Hi. Excuse mi English.
The main difference using curves is that you always get full white reflectivity on glancing angles. Using a color, you don´t get 100% (Beacuse colors can´t be 255-255-255). But to be honest sometimes, the difference it´s barely noticeable. Here is an example i made to illustrate.
All metals have "tinted" reflection (specular reflections are´t equal in all wavelengths), but the effect in some of them is barely noticeable. The most important ones are: Chromium, Platinum, Nickel, Titanium, Copper, Iron, Gold, Cobalt.
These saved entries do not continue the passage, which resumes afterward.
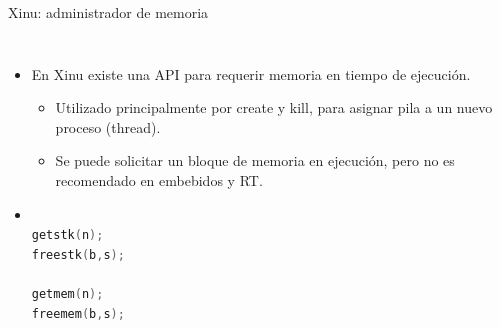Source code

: \documentclass[8pt,aspectratio=169,compress]{beamer}
\begin{document}
\begin{frame}[fragile]{Xinu: administrador de memoria}

    \begin{columns}[onlytextwidth,T]
      \column{\dimexpr\linewidth-60mm-5mm}

	\begin{itemize}
\bigskip
  \item[Gestor de memoria] En Xinu existe una API para requerir memoria en tiempo de ejecución.

\bigskip
\begin{itemize}
\item Utilizado principalmente por create y kill, para asignar pila a un nuevo proceso (thread).

\bigskip
\item Se puede solicitar un bloque de memoria en ejecución, pero no es recomendado en embebidos y RT.
\end{itemize}

\bigskip
\item[API]

\begin{lstlisting}[language=c,basicstyle=\footnotesize]

getstk(n); 
freestk(b,s);

getmem(n);
freemem(b,s);
\end{lstlisting}

	\end{itemize}

      \column{50mm}

    \end{columns}
\end{frame}
\end{document}
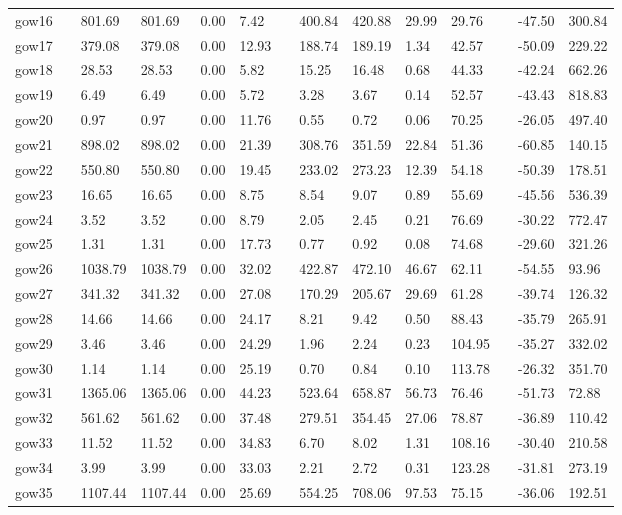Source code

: \begin{table}[H]
\begin{tabularx}{\textwidth}{llXXXXlXXXXlXX}
    gow16 && 801.69 & 801.69 & 0.00 & 7.42 && 400.84 & 420.88 & 29.99 & 29.76 && -47.50 & 300.84\\
    gow17 && 379.08 & 379.08 & 0.00 & 12.93 && 188.74 & 189.19 & 1.34 & 42.57 && -50.09 & 229.22\\
    gow18 && 28.53 & 28.53 & 0.00 & 5.82 && 15.25 & 16.48 & 0.68 & 44.33 && -42.24 & 662.26\\
    gow19 && 6.49 & 6.49 & 0.00 & 5.72 && 3.28 & 3.67 & 0.14 & 52.57 && -43.43 & 818.83\\
    gow20 && 0.97 & 0.97 & 0.00 & 11.76 && 0.55 & 0.72 & 0.06 & 70.25 && -26.05 & 497.40\\
    gow21 && 898.02 & 898.02 & 0.00 & 21.39 && 308.76 & 351.59 & 22.84 & 51.36 && -60.85 & 140.15\\
    gow22 && 550.80 & 550.80 & 0.00 & 19.45 && 233.02 & 273.23 & 12.39 & 54.18 && -50.39 & 178.51\\
    gow23 && 16.65 & 16.65 & 0.00 & 8.75 && 8.54 & 9.07 & 0.89 & 55.69 && -45.56 & 536.39\\
    gow24 && 3.52 & 3.52 & 0.00 & 8.79 && 2.05 & 2.45 & 0.21 & 76.69 && -30.22 & 772.47\\
    gow25 && 1.31 & 1.31 & 0.00 & 17.73 && 0.77 & 0.92 & 0.08 & 74.68 && -29.60 & 321.26\\
    gow26 && 1038.79 & 1038.79 & 0.00 & 32.02 && 422.87 & 472.10 & 46.67 & 62.11 && -54.55 & 93.96\\
    gow27 && 341.32 & 341.32 & 0.00 & 27.08 && 170.29 & 205.67 & 29.69 & 61.28 && -39.74 & 126.32\\
    gow28 && 14.66 & 14.66 & 0.00 & 24.17 && 8.21 & 9.42 & 0.50 & 88.43 && -35.79 & 265.91\\
    gow29 && 3.46 & 3.46 & 0.00 & 24.29 && 1.96 & 2.24 & 0.23 & 104.95 && -35.27 & 332.02\\
    gow30 && 1.14 & 1.14 & 0.00 & 25.19 && 0.70 & 0.84 & 0.10 & 113.78 && -26.32 & 351.70\\
    gow31 && 1365.06 & 1365.06 & 0.00 & 44.23 && 523.64 & 658.87 & 56.73 & 76.46 && -51.73 & 72.88\\
    gow32 && 561.62 & 561.62 & 0.00 & 37.48 && 279.51 & 354.45 & 27.06 & 78.87 && -36.89 & 110.42\\
    gow33 && 11.52 & 11.52 & 0.00 & 34.83 && 6.70 & 8.02 & 1.31 & 108.16 && -30.40 & 210.58\\
    gow34 && 3.99 & 3.99 & 0.00 & 33.03 && 2.21 & 2.72 & 0.31 & 123.28 && -31.81 & 273.19\\
    gow35 && 1107.44 & 1107.44 & 0.00 & 25.69 && 554.25 & 708.06 & 97.53 & 75.15 && -36.06 & 192.51\\

\end{tabularx}
\end{table}
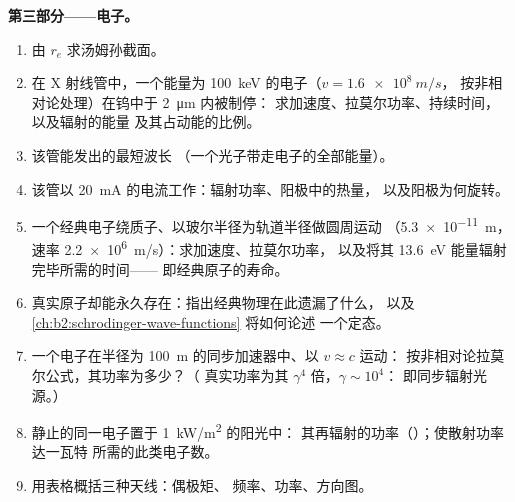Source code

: \begin{problem}
\medskip
\noindent\textbf{第三部分——电子。}
\begin{enumerate}[resume]
  \item 由 $r_e$ 求汤姆孙截面。
  \item 在 X 射线管中，一个能量为 \qty{100}{keV} 的电子（$v = \qty{1.6e8}{m/s}$，
        按非相对论处理）在钨中于 \qty{2}{\micro m} 内被制停：
        求加速度、拉莫尔功率、持续时间，以及辐射的能量
        及其占动能的比例。
  \item 该管能发出的最短波长
        （一个光子带走电子的全部能量）。
  \item 该管以 \qty{20}{mA} 的电流工作：辐射功率、阳极中的热量，
        以及阳极为何旋转。
  \item 一个经典电子绕质子、以玻尔半径为轨道半径做圆周运动
        （\qty{5.3e-11}{m}，速率 \qty{2.2e6}{m/s}）：求加速度、拉莫尔功率，
        以及将其 \qty{13.6}{eV} 能量辐射完毕所需的时间——
        即经典原子的寿命。
  \item 真实原子却能永久存在：指出经典物理在此遗漏了什么，
        以及 \cref{ch:b2:schrodinger-wave-functions} 将如何论述
        一个定态。
  \item 一个电子在半径为 \qty{100}{m} 的同步加速器中、以 $v \approx c$ 运动：
        按非相对论拉莫尔公式，其功率为多少？（
        真实功率为其 $\gamma^4$ 倍，$\gamma \sim 10^4$：
        即同步辐射光源。）
  \item 静止的同一电子置于 \qty{1}{kW/m^2} 的阳光中：
        其再辐射的功率（）；使散射功率达一瓦特
        所需的此类电子数。
  \item 用表格概括三种天线：偶极矩、
        频率、功率、方向图。
\end{enumerate}
\end{problem}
Aluminium and Silver are almost white.
Light wave have 2 different polarization, these Red and Blue curves in your graphic represent those polarization and the green one the "approximate" medium value, the one you should use.
To get the reflectivity by color, you need to introduce 3 (because you want to translate to a RGB sistem) diferent light wavelength in
http://refractiveindex.info/. Blue 0.440 / Green 0.510 / Red 0.650 (approximately, light it´s not that simple) and use ONLY the green curve of each one (you can see the example of gold in mi image).
Another different question is if all of this really pay off. Sometimes you can get almost the same result using a single color in a fraction of the time you need to spend tweaking the curves, and almost always you need to adjust by eye in both cases. It´s an excellent exercise to better understand light but you must decide if it is efficient.